[Source data]
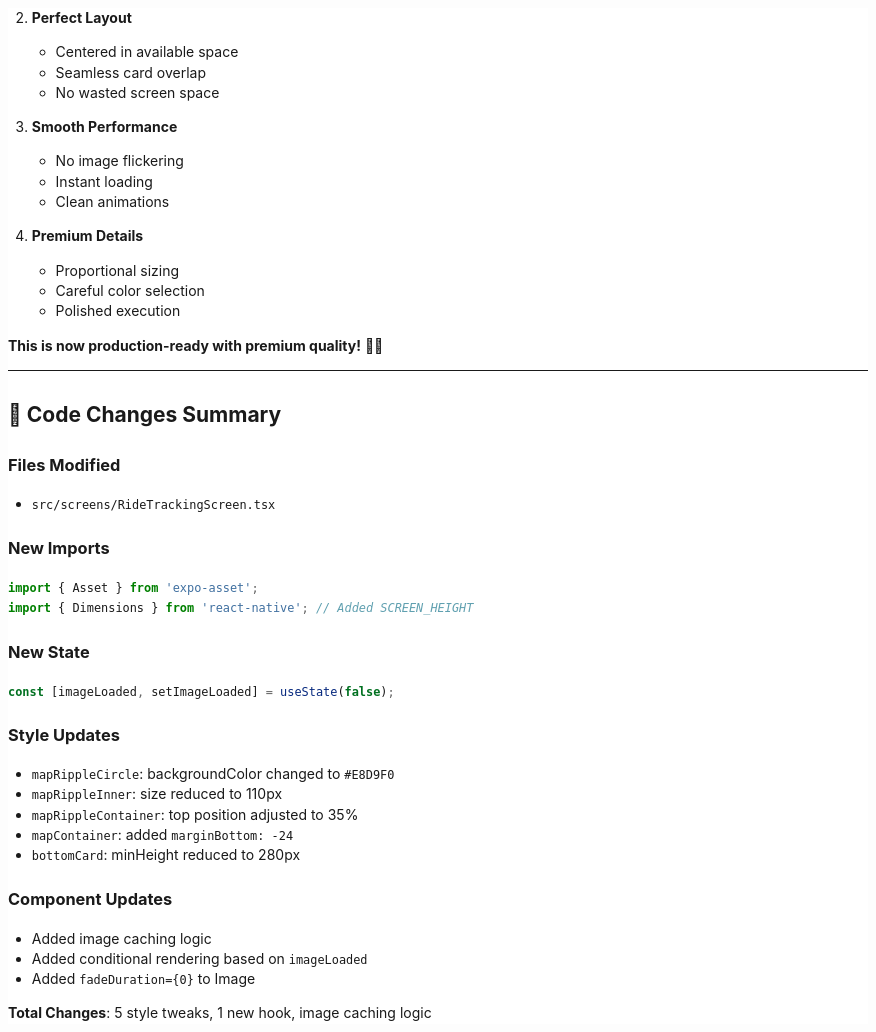 2. **Perfect Layout**
   - Centered in available space
   - Seamless card overlap
   - No wasted screen space

3. **Smooth Performance**
   - No image flickering
   - Instant loading
   - Clean animations

4. **Premium Details**
   - Proportional sizing
   - Careful color selection
   - Polished execution

**This is now production-ready with premium quality!** 🚗✨

---

## 📝 Code Changes Summary

### Files Modified
- `src/screens/RideTrackingScreen.tsx`

### New Imports
```typescript
import { Asset } from 'expo-asset';
import { Dimensions } from 'react-native'; // Added SCREEN_HEIGHT
```

### New State
```typescript
const [imageLoaded, setImageLoaded] = useState(false);
```

### Style Updates
- `mapRippleCircle`: backgroundColor changed to `#E8D9F0`
- `mapRippleInner`: size reduced to 110px
- `mapRippleContainer`: top position adjusted to 35%
- `mapContainer`: added `marginBottom: -24`
- `bottomCard`: minHeight reduced to 280px

### Component Updates
- Added image caching logic
- Added conditional rendering based on `imageLoaded`
- Added `fadeDuration={0}` to Image

**Total Changes**: 5 style tweaks, 1 new hook, image caching logic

Task details:
Only the lines from the one holding "reduced to 280px" through the final line of the entries, both included, should be given again, word for word.

Exercise result:
- `bottomCard`: minHeight reduced to 280px

### Component Updates
- Added image caching logic
- Added conditional rendering based on `imageLoaded`
- Added `fadeDuration={0}` to Image

**Total Changes**: 5 style tweaks, 1 new hook, image caching logic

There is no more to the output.